Gu et al.’s original dataset consisted of 749 human gene family trees suitable for dating gene duplication events during vertebrate evolution but the only data available from this analysis are the dates of duplications across the entire dataset (X. Gu, personal communication). We have compiled a dataset (Cotton & Page 2002) showing a very similar pattern of gene duplication to that observed by Gu et al. (figure 1). These two datasets have difference strengths and weaknesses: while Gu et al. compiled a larger set of gene families (and duplications), phylogenetic trees are available for all of our gene families. Here, we use these two complimentary datasets to investigate three related questions about the interpretation of this pattern.

Figure 1
Comparison of the results of (a) our data and (b) data from Gu et al. (2002). Figures are histograms showing the numbers of human-lineage gene duplications dated to occur at different times in vertebrate evolution in the two datasets. Roman numerals on ...

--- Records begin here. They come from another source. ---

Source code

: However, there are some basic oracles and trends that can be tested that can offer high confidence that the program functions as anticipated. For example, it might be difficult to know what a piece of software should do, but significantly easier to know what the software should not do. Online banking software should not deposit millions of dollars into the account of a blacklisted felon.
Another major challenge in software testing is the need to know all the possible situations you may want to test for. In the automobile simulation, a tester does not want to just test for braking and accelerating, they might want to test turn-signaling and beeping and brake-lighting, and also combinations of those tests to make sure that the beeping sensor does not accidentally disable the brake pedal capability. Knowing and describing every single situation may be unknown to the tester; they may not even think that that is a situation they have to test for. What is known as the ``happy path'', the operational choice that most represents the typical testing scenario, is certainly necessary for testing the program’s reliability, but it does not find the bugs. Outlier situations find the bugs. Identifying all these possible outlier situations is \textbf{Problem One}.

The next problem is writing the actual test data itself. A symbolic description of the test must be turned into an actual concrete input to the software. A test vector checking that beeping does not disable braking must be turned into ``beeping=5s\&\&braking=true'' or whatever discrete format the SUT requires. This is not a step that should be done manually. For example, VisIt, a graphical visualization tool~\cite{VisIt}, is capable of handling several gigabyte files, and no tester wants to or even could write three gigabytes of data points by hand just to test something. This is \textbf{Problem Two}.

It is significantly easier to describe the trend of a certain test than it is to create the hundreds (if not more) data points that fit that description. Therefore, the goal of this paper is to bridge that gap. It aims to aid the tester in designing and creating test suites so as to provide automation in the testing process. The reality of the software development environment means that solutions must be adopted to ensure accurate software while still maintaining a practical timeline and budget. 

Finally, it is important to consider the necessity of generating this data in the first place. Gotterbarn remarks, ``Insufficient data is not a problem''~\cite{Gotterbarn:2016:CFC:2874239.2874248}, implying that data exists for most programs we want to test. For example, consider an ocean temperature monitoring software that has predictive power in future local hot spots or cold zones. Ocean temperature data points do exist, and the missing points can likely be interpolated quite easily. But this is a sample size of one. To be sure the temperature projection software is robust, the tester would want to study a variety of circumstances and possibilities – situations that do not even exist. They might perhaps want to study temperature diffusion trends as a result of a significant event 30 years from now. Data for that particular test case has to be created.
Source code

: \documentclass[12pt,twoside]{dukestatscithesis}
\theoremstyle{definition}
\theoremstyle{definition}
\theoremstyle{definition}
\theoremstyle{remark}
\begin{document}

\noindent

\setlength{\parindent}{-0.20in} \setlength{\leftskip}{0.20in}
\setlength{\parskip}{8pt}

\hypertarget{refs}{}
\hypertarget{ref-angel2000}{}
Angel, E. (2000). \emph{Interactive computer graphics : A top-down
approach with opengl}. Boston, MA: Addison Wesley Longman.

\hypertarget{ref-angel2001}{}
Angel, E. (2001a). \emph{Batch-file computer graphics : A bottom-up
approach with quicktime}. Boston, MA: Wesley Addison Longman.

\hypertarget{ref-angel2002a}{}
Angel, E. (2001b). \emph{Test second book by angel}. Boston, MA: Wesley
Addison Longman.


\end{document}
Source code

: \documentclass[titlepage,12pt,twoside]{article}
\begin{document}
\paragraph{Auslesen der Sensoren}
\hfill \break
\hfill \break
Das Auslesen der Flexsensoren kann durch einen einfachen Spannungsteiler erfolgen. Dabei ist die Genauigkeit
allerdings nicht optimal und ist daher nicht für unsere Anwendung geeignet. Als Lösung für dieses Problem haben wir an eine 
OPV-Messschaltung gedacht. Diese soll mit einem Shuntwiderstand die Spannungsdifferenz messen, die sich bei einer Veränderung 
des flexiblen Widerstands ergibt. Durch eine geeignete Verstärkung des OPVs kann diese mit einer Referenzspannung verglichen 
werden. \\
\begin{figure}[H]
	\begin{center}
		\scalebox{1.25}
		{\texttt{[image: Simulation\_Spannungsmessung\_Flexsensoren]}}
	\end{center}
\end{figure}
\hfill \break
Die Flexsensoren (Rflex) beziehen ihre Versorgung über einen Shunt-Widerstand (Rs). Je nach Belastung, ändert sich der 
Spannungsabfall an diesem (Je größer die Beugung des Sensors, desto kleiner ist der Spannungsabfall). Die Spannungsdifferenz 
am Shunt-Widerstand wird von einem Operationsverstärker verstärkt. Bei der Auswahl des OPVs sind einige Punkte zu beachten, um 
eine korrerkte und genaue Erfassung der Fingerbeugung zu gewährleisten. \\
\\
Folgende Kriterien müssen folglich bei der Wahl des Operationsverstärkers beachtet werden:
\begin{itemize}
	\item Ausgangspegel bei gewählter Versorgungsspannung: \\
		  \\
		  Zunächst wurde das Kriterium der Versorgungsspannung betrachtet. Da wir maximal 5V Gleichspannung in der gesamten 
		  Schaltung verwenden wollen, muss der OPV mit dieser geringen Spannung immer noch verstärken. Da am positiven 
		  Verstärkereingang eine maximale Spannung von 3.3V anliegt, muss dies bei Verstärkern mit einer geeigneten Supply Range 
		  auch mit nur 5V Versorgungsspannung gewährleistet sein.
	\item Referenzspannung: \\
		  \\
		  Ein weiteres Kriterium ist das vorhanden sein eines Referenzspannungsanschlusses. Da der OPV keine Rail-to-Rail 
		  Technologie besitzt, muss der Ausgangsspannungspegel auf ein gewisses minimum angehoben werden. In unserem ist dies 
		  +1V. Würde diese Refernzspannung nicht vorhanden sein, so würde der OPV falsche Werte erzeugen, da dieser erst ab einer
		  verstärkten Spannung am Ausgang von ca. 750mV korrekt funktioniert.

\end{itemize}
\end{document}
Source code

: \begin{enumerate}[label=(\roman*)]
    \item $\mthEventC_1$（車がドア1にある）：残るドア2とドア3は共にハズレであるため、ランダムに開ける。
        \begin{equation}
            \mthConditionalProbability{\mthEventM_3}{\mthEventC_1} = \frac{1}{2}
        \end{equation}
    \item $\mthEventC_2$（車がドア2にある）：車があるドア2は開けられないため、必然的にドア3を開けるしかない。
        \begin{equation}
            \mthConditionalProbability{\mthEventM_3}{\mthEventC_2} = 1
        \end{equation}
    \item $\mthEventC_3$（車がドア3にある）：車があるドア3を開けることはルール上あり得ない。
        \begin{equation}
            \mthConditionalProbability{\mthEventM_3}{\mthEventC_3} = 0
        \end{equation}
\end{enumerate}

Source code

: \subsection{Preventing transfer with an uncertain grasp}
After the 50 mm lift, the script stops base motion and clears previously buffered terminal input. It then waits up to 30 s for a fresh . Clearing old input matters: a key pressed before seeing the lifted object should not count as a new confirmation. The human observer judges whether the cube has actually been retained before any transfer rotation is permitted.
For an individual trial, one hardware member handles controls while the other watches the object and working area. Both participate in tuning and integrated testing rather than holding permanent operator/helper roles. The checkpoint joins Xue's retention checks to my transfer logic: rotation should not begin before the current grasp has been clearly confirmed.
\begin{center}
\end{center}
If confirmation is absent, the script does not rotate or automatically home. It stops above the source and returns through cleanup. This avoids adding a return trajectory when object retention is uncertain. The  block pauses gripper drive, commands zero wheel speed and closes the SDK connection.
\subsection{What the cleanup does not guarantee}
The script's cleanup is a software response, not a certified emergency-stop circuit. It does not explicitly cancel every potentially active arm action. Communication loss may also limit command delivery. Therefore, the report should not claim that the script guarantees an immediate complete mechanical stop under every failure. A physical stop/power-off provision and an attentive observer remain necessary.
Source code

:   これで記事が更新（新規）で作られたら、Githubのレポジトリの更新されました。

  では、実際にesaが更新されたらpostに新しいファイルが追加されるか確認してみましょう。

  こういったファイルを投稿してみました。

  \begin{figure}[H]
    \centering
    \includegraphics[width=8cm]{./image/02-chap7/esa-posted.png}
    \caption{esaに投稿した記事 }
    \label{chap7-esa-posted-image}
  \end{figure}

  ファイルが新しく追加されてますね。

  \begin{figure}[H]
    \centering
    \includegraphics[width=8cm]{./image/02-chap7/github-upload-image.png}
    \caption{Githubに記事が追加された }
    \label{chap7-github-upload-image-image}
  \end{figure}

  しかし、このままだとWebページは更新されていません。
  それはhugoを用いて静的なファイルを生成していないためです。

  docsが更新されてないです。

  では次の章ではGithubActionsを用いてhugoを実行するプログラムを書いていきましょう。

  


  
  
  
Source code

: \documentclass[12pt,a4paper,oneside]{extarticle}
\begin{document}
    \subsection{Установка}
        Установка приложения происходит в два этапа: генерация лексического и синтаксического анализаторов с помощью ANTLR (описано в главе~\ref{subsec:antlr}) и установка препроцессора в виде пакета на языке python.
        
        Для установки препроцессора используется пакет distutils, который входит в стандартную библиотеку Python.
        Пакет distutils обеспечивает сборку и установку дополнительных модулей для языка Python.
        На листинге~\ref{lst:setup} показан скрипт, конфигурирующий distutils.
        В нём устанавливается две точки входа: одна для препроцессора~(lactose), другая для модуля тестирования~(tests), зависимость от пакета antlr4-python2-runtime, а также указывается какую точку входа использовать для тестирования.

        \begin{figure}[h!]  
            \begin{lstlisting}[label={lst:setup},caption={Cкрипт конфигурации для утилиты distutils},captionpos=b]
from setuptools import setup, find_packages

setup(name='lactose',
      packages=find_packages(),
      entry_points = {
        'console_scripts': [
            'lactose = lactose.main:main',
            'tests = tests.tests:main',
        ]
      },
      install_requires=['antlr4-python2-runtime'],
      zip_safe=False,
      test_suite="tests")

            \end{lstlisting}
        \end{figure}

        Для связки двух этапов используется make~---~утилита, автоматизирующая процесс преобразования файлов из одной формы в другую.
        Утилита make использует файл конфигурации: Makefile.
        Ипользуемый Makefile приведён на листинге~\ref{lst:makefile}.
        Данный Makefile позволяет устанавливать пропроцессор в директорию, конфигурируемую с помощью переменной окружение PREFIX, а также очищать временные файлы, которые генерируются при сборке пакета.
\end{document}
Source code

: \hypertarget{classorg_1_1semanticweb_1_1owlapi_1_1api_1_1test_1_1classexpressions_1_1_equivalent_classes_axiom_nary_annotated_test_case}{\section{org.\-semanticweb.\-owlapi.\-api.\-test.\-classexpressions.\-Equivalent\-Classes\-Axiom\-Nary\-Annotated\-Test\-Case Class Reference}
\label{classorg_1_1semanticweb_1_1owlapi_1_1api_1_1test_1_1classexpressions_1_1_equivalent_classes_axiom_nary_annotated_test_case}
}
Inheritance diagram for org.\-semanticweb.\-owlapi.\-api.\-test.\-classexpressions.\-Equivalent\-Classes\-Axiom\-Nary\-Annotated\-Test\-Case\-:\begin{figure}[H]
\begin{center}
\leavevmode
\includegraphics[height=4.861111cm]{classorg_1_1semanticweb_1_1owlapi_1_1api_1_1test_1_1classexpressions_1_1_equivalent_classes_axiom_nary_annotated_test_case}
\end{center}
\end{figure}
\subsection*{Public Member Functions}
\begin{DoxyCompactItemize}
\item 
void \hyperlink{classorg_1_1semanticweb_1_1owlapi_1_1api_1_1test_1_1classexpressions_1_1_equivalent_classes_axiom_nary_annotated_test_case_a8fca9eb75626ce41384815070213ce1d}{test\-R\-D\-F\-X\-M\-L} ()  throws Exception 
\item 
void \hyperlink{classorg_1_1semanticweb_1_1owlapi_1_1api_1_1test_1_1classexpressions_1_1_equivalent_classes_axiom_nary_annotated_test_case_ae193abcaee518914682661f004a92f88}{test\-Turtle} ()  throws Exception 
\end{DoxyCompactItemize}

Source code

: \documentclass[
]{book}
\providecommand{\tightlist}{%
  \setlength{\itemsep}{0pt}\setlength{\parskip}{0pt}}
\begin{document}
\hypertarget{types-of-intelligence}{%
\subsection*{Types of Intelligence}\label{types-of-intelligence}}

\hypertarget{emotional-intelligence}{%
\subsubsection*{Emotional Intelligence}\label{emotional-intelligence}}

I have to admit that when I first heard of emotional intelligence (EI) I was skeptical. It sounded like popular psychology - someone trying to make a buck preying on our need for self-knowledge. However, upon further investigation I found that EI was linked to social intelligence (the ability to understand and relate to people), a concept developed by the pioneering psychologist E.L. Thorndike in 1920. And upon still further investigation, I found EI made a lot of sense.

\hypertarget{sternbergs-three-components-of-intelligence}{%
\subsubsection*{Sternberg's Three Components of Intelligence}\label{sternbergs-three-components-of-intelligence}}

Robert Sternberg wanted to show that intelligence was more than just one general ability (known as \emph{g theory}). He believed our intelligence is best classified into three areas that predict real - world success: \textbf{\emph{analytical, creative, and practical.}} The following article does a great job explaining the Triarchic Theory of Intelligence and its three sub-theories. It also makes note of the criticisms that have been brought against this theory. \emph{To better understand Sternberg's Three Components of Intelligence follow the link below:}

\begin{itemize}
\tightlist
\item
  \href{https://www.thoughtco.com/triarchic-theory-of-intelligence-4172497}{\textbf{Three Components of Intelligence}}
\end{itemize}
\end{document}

First, we focus on whether the pattern is real, given concerns about the constancy of molecular clocks. The distributions shown in figure 1 assume a relaxed molecular clock occurring within each gene family, so that ultrametric trees (in which each leaf is the same distance from the root) can be produced, while Gu et al.’s ‘nearest neighbour’ clock assumes a relaxed clock over a smaller part of each gene family tree. There are theoretical concerns about the rate constancy of molecular clocks (Ayala 1999; Rodriguez-Trelles et al. 2002) and the accuracy of fossil calibrations (Graur & Martin 2004), and it seems likely that molecular dating studies have often overestimated the dates of evolutionary events (Conway Morris 1999). Gene duplications are constrained by speciation nodes above and below them (figure 1), giving us independent evidence about the dates of these events. More reliable dates are available for these speciation events than for gene duplications, as many genes can be used to estimate the date of a speciation event (Kumar & Hedges 1998; Heckman et al. 2001), while only the few duplicated genes can be used to estimate a duplication date (Li 1997). To test how sensitive the shape of the distribution of duplications is to molecular clock assumptions we use a method based only on the topology of gene family trees to confirm the reality of the observed pattern.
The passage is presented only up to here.